** To do **
Would you please restate the data exactly as it stands, apart from the pictures?

(Source material)

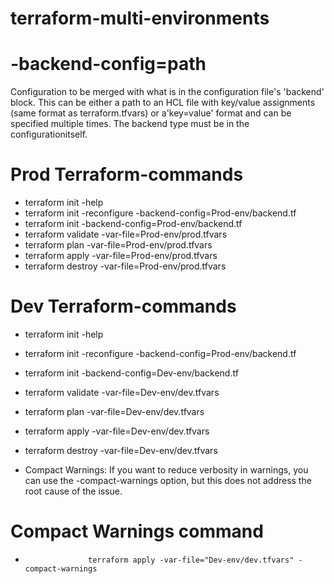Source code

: # terraform-multi-environments


#  -backend-config=path  
  Configuration to be merged with what is in the configuration file's 'backend' block. This can be either a path to an HCL file with key/value assignments (same format as terraform.tfvars) or a'key=value' format and can be specified multiple times. The backend type must be in the configurationitself.


# Prod Terraform-commands
*   terraform init -help
*   terraform init -reconfigure -backend-config=Prod-env/backend.tf
*   terraform init -backend-config=Prod-env/backend.tf
*   terraform validate -var-file=Prod-env/prod.tfvars
*   terraform plan -var-file=Prod-env/prod.tfvars
*   terraform apply -var-file=Prod-env/prod.tfvars
*   terraform destroy -var-file=Prod-env/prod.tfvars



# Dev  Terraform-commands
*   terraform init -help
*   terraform init -reconfigure -backend-config=Prod-env/backend.tf
*   terraform init -backend-config=Dev-env/backend.tf
*   terraform validate -var-file=Dev-env/dev.tfvars
*   terraform plan -var-file=Dev-env/dev.tfvars
*   terraform apply -var-file=Dev-env/dev.tfvars
*   terraform destroy -var-file=Dev-env/dev.tfvars

* Compact Warnings: If you want to reduce verbosity in warnings, you can use the -compact-warnings option, but this does not address the root cause of the issue.

# Compact Warnings  command
*                   terraform apply -var-file="Dev-env/dev.tfvars" -compact-warnings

(End Source material)

** Output for this exercise **
Source code

: # terraform-multi-environments


#  -backend-config=path  
  Configuration to be merged with what is in the configuration file's 'backend' block. This can be either a path to an HCL file with key/value assignments (same format as terraform.tfvars) or a'key=value' format and can be specified multiple times. The backend type must be in the configurationitself.


# Prod Terraform-commands
*   terraform init -help
*   terraform init -reconfigure -backend-config=Prod-env/backend.tf
*   terraform init -backend-config=Prod-env/backend.tf
*   terraform validate -var-file=Prod-env/prod.tfvars
*   terraform plan -var-file=Prod-env/prod.tfvars
*   terraform apply -var-file=Prod-env/prod.tfvars
*   terraform destroy -var-file=Prod-env/prod.tfvars



# Dev  Terraform-commands
*   terraform init -help
*   terraform init -reconfigure -backend-config=Prod-env/backend.tf
*   terraform init -backend-config=Dev-env/backend.tf
*   terraform validate -var-file=Dev-env/dev.tfvars
*   terraform plan -var-file=Dev-env/dev.tfvars
*   terraform apply -var-file=Dev-env/dev.tfvars
*   terraform destroy -var-file=Dev-env/dev.tfvars

* Compact Warnings: If you want to reduce verbosity in warnings, you can use the -compact-warnings option, but this does not address the root cause of the issue.

# Compact Warnings  command
*                   terraform apply -var-file="Dev-env/dev.tfvars" -compact-warnings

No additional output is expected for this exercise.